### WHAT THE TASK REQUIRES
Whenever a line carries the word "inte", pull it out of the entries.

(Records from a dataset)
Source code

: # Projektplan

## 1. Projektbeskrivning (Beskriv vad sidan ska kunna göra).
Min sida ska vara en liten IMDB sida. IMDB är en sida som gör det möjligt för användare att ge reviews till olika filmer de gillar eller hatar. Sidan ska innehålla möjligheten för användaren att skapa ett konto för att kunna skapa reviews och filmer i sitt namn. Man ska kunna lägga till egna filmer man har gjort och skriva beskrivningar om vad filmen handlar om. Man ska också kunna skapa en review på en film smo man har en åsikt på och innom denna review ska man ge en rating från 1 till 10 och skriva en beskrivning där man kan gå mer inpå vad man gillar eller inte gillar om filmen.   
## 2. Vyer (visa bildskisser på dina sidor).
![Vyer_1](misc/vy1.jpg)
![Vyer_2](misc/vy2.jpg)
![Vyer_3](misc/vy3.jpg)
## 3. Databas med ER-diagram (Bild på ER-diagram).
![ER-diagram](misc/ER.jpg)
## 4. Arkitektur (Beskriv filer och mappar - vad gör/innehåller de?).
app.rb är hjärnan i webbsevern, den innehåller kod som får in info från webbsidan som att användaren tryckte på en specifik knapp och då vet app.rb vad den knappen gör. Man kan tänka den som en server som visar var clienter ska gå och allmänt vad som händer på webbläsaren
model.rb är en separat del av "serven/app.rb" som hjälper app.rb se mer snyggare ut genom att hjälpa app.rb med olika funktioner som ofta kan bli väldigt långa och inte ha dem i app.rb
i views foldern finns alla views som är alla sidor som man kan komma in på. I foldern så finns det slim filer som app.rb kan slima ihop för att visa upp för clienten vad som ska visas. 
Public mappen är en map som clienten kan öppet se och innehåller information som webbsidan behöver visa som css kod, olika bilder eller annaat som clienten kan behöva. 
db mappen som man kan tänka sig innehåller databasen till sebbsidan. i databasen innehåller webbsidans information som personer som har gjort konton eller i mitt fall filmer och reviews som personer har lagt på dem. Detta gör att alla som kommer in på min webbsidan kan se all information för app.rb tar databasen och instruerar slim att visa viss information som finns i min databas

### THE COMPLETED TASK
Min sida ska vara en liten IMDB sida. IMDB är en sida som gör det möjligt för användare att ge reviews till olika filmer de gillar eller hatar. Sidan ska innehålla möjligheten för användaren att skapa ett konto för att kunna skapa reviews och filmer i sitt namn. Man ska kunna lägga till egna filmer man har gjort och skriva beskrivningar om vad filmen handlar om. Man ska också kunna skapa en review på en film smo man har en åsikt på och innom denna review ska man ge en rating från 1 till 10 och skriva en beskrivning där man kan gå mer inpå vad man gillar eller inte gillar om filmen.   
model.rb är en separat del av "serven/app.rb" som hjälper app.rb se mer snyggare ut genom att hjälpa app.rb med olika funktioner som ofta kan bli väldigt långa och inte ha dem i app.rb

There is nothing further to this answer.